Spurlock, who grew up in Bloomer a block away from Treptow’s boyhood home, learned the “Treptow Pledge” in grade school. He later became interested in learning more about the man how wrote the pledge.
His quest to learn more about the young soldier led Spurlock to Cherokee, Iowa and to France (three times).
Treptow moved to Cherokee after graduating from barber college. In Cherokee he found work, made friends, fell in love, and eventually joined Company M of the 168th Iowa Infantry of the famed 42nd “Rainbow Division.” He was killed in France on July 28, 1918.
Spurlock said the community of Cherokee is big into history and preserving it and he found lots of help in Cherokee researching Treptow’s life. The newspaper in Cherokee was also a big help as were the people at the Sanford Museum.
He was also allowed, by Treptow relative Scott Roen, to view Treptow’s journals—there are two of them. Spurlock said he thinks Treptow may have kept the journals with the intention of writing a book after the war.
Somewhere along the way during Spurlock’s research of Martin A. Treptow he came to the decision to write his own book and chose to write an historical novel.
“I decided I could do more justice to the story if I filled in the gaps,” Spurlock told the Bloomer Advance in a phone interview.
In the description of the book on Amazon, Spurlock said, “They Call Me Trep is not a pure biography, however. Following President Reagan’s speech, that ground was well covered by The New York Times and other media outlets. While They Call Me Trep is chronologically accurate, and features real people, it also employs fictional elements to educate readers about life in the Upper Midwest at the turn of the century, and about the First World War. There are strong women in the story, and famous characters, but it’s neither a paean to political correctness, nor Forrest Gump 2.0. The women’s impressive personalities need no embellishment, and every encounter with a famous personage could have happened, and one almost certainly did.”
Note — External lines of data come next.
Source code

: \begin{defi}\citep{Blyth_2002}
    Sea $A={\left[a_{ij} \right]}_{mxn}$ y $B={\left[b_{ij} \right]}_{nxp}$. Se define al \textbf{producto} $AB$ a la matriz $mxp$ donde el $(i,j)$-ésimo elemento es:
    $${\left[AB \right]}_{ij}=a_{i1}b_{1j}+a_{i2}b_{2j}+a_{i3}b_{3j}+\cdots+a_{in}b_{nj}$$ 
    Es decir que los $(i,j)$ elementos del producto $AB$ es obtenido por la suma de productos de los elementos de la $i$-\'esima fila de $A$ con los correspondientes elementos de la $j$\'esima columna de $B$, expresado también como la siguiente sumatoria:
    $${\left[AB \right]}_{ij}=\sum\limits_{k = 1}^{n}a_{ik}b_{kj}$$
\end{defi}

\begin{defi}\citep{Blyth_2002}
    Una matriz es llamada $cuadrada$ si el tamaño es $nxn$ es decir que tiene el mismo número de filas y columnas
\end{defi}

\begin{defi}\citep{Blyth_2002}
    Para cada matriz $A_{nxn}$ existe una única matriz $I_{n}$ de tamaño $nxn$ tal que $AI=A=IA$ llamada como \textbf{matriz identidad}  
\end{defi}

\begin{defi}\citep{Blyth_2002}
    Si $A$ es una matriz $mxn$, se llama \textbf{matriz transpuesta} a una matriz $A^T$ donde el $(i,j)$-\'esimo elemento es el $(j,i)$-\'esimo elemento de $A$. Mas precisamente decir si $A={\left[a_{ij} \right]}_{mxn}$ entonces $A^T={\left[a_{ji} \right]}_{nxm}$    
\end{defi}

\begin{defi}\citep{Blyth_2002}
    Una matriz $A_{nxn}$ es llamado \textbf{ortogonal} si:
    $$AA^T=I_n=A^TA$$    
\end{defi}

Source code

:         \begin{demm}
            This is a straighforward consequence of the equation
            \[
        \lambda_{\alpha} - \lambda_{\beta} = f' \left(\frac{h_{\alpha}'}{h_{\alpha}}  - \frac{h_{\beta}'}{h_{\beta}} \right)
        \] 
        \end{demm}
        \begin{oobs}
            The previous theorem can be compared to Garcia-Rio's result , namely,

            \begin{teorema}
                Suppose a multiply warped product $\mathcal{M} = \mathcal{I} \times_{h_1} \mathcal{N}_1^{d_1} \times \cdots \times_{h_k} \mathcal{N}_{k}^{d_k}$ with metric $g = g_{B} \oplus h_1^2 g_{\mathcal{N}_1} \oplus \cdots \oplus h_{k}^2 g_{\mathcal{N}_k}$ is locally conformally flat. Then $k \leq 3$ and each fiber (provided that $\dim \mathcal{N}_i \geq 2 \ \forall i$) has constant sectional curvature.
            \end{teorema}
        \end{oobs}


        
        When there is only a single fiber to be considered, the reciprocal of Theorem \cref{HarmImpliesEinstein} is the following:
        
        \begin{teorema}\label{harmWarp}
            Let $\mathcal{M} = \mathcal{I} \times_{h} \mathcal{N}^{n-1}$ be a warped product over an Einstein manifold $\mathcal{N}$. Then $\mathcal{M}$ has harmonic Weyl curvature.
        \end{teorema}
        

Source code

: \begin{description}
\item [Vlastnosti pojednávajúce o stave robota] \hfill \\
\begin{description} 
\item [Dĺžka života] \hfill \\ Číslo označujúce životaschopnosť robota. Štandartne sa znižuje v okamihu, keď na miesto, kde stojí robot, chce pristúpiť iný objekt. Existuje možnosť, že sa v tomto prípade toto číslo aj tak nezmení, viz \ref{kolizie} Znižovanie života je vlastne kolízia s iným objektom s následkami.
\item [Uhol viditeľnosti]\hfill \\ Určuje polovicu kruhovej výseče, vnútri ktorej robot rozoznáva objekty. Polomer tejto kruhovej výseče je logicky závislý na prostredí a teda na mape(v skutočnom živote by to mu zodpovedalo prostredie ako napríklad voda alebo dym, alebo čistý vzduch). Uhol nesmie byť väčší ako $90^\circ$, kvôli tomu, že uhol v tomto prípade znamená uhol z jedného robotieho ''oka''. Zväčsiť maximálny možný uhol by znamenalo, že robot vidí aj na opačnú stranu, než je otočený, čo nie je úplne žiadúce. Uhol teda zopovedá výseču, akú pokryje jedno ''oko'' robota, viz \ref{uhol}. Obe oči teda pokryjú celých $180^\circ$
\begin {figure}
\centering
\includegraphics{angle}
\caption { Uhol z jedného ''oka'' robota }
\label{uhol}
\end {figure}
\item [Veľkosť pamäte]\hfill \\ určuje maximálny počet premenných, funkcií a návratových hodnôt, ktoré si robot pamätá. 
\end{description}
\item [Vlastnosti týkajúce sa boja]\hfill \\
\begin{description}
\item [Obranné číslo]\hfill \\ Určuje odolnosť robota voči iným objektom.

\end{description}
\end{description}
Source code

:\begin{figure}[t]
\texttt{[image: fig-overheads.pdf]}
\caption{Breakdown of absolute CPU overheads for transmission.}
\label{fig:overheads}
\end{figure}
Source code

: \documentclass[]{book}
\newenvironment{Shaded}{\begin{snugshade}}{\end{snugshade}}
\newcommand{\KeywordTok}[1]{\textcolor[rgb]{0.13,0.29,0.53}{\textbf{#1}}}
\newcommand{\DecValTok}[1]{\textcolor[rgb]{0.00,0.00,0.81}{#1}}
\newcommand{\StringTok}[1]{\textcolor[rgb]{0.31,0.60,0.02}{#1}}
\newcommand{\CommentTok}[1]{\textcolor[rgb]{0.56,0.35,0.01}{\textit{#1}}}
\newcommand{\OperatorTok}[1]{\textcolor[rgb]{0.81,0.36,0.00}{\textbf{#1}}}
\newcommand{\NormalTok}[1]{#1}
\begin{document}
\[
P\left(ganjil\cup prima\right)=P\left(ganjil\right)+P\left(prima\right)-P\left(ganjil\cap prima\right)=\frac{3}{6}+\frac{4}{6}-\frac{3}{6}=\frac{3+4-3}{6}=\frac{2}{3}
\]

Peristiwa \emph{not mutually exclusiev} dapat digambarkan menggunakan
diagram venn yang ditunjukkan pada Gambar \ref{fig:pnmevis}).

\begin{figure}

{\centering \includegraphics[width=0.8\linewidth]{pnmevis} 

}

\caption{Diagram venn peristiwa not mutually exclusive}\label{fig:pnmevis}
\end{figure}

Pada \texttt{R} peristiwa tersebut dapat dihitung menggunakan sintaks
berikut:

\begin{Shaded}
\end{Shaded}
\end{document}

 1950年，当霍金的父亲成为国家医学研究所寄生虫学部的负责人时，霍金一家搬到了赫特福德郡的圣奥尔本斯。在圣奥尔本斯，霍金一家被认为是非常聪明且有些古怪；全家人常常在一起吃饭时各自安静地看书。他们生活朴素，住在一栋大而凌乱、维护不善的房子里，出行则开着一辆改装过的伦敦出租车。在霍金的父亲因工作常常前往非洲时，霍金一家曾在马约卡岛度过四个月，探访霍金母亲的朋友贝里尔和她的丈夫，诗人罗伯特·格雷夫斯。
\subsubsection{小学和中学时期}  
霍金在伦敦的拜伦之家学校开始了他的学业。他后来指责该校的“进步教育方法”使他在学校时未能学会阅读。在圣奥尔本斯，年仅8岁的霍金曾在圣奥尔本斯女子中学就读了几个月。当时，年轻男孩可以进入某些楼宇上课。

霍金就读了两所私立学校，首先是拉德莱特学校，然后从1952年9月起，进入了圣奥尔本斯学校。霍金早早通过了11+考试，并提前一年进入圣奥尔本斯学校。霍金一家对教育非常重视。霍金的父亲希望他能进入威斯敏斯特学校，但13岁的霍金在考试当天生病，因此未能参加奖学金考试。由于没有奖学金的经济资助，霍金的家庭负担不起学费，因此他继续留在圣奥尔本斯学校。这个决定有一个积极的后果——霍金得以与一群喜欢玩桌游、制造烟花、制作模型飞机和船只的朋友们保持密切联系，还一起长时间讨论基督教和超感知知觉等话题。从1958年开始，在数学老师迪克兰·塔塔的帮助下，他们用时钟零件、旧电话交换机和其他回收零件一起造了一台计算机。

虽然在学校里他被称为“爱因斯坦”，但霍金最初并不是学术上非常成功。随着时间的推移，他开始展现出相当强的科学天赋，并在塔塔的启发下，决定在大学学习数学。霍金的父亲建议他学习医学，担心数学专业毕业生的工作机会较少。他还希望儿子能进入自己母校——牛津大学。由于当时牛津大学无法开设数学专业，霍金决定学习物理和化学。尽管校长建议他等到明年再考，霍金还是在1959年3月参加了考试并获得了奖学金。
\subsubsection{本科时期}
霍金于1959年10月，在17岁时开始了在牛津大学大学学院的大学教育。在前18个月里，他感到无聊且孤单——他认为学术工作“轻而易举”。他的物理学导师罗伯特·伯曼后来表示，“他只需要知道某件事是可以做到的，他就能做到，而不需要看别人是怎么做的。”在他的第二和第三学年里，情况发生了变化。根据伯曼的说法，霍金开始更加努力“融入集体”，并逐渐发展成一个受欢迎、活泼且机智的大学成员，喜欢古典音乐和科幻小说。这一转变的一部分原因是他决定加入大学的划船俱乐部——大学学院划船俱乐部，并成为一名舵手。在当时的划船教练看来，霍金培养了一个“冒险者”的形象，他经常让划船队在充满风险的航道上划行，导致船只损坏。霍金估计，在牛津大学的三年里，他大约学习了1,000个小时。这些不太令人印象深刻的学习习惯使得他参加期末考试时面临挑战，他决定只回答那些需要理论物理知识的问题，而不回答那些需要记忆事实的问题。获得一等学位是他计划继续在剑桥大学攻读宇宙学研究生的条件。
Spurlock told the Advance that one of the things he did to fill in the gaps was to recreate the relationship between Treptow and his girlfriend, Pearl. In doing so he had to contemplate how they could have met and where they might have gone on dates.
One thing Spurlock does know is that Pearl moved to Brooklyn to be closer to where Treptow was stationed before he shipped out to France. He also said that Pearl was quite a personality in her own right and that readers will get to know her in the story.
The storyline of “They Call Me Trep follows Martin from northern Wisconsin, to Iowa, to France, and back home to Bloomer. Several of Martin’s letters to friends in Cherokee are included, as well as excerpts from the journals he kept. There are photographs of the farm, his home in town, and Cherokee in the early 20th Century. There also are photographs of Martin and the woman he loved, and his unit in France,” said Spurlock.
Bloomer readers will recognize names and places in the story which concludes with a curtain call, which identifies the real historical characters, and provides another peek into their lives.
They Call Me Trep is available through Amazon, Booklocker, or Barnes & Noble.